─── Records supplied

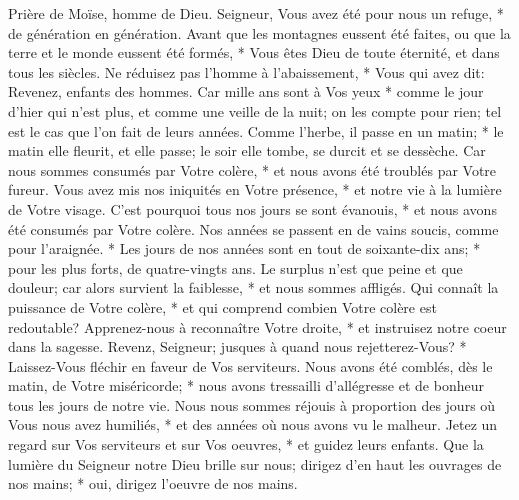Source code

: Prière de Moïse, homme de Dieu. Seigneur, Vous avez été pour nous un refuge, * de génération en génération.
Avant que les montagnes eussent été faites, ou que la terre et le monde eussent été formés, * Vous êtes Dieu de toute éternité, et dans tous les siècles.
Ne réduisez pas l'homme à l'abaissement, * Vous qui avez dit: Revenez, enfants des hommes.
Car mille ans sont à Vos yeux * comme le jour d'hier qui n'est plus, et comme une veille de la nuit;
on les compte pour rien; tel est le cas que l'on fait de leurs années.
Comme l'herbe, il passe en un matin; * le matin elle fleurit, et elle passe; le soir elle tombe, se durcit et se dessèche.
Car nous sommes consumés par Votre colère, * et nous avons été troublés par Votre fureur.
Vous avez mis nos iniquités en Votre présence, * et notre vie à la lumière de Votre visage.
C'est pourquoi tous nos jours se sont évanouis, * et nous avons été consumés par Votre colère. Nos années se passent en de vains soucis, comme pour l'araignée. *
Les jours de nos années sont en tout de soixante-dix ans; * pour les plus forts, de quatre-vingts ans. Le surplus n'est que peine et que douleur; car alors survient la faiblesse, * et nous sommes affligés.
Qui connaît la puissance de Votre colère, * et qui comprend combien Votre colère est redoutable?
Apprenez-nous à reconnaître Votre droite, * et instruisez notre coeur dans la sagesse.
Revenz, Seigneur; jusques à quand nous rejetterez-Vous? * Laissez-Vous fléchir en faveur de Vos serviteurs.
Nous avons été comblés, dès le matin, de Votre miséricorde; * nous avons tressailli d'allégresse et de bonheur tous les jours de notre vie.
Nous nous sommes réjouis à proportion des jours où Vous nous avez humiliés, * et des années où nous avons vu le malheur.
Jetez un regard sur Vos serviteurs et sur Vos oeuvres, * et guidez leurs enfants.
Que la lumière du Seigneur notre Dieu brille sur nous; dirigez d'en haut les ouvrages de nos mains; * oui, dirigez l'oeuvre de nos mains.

──────
─── Records supplied

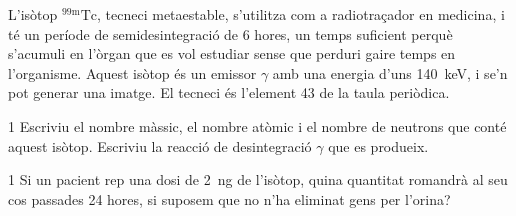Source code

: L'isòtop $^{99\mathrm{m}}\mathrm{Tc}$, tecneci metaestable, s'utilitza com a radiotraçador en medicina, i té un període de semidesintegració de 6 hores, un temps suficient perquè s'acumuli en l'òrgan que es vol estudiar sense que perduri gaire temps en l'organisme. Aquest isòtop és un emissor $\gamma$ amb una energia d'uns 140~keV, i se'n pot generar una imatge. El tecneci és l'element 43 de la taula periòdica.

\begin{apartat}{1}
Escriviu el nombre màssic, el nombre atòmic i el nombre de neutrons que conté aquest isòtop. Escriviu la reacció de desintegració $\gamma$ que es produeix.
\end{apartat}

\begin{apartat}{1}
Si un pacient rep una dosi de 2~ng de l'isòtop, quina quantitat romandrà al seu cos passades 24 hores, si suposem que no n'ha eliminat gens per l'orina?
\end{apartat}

──────

All lines above from the one holding "Vous avez mis" to the one holding "Qui connaît la", inclusive, are to be copied exactly; no other line is wanted.

#### Output for this task
Vous avez mis nos iniquités en Votre présence, * et notre vie à la lumière de Votre visage.
C'est pourquoi tous nos jours se sont évanouis, * et nous avons été consumés par Votre colère. Nos années se passent en de vains soucis, comme pour l'araignée. *
Les jours de nos années sont en tout de soixante-dix ans; * pour les plus forts, de quatre-vingts ans. Le surplus n'est que peine et que douleur; car alors survient la faiblesse, * et nous sommes affligés.
Qui connaît la puissance de Votre colère, * et qui comprend combien Votre colère est redoutable?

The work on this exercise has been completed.